▸ Material shown:
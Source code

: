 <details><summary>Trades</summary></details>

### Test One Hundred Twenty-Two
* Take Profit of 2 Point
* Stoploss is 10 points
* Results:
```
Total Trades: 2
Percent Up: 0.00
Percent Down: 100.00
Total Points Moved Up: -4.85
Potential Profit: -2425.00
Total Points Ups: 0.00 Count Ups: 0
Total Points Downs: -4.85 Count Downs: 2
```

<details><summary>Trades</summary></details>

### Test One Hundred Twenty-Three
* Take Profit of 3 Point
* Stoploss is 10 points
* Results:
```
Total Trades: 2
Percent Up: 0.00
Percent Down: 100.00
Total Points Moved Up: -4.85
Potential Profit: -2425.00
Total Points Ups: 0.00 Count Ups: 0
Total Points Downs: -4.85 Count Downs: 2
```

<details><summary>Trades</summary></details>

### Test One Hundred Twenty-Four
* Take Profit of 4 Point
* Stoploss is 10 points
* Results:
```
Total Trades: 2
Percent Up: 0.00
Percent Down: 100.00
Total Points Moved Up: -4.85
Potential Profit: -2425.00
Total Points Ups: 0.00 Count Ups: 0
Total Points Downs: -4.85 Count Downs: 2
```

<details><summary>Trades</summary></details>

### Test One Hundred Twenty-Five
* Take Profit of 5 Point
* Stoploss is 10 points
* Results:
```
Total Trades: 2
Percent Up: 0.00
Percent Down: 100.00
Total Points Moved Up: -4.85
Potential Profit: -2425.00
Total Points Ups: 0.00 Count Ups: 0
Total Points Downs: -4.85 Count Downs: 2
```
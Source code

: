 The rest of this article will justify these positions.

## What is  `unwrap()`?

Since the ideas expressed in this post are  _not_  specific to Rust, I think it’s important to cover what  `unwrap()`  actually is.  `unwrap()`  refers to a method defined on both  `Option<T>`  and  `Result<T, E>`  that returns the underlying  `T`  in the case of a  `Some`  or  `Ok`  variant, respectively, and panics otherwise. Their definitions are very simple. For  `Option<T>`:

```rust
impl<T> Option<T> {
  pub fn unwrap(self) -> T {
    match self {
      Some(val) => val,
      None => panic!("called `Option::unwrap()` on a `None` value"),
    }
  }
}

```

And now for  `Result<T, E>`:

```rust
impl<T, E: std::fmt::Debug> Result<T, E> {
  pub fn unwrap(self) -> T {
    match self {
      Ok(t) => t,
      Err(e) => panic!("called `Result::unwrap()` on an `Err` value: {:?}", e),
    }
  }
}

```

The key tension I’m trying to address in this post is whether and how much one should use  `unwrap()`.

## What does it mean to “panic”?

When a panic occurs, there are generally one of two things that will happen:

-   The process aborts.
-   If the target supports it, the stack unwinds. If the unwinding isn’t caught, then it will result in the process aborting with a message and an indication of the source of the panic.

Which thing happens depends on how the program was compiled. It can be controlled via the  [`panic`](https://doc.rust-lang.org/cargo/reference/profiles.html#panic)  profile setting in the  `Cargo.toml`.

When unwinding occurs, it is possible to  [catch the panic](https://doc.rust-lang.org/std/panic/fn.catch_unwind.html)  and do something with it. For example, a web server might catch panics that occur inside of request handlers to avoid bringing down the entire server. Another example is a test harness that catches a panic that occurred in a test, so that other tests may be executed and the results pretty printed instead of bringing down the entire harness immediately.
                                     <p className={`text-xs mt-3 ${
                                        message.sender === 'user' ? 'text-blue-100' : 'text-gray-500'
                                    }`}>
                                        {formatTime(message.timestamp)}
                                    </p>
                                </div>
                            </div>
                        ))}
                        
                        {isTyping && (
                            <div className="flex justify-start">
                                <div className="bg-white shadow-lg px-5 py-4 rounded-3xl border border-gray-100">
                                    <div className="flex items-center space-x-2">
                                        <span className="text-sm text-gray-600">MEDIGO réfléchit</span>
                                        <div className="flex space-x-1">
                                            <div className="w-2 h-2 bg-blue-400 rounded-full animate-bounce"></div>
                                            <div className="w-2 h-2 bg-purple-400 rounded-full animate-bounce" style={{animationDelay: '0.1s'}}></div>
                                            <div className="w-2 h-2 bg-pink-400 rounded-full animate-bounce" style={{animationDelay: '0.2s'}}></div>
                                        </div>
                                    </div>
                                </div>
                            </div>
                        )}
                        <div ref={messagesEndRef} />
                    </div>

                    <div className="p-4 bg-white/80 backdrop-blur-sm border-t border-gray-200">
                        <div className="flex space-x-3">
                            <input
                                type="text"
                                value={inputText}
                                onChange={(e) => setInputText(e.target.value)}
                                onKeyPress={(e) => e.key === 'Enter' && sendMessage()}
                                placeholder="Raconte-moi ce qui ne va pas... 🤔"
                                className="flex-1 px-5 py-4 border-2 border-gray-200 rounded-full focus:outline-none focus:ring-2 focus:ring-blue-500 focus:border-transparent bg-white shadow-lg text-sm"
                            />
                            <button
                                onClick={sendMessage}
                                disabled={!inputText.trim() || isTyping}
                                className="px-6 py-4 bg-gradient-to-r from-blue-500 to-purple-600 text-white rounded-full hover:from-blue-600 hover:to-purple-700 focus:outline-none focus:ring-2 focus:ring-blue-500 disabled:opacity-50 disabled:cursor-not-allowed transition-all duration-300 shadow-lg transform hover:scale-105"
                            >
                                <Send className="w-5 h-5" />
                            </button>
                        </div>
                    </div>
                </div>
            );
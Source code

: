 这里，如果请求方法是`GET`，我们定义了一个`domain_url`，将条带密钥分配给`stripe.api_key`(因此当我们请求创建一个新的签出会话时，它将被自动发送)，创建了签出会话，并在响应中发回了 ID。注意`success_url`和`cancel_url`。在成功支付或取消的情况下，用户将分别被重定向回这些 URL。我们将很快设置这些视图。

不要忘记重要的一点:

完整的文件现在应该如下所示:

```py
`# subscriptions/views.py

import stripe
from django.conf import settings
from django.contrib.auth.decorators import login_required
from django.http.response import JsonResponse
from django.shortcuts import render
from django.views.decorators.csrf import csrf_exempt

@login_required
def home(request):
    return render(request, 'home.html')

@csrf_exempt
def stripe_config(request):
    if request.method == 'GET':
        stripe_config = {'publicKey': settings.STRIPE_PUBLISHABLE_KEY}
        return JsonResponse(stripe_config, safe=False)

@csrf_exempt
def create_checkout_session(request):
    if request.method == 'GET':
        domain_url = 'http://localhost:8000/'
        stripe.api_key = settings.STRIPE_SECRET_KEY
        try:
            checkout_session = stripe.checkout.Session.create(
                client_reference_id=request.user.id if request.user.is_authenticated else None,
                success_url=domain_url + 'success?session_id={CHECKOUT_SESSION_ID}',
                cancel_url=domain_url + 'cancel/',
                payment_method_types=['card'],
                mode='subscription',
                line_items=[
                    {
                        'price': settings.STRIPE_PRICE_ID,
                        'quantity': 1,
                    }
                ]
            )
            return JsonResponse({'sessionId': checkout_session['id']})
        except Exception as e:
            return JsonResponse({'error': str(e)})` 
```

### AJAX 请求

▸ Task directions:
Only the lines that contain the string "process" are to be copied from the records.

▸ Solution for this exercise:
-   The process aborts.
-   If the target supports it, the stack unwinds. If the unwinding isn’t caught, then it will result in the process aborting with a message and an indication of the source of the panic.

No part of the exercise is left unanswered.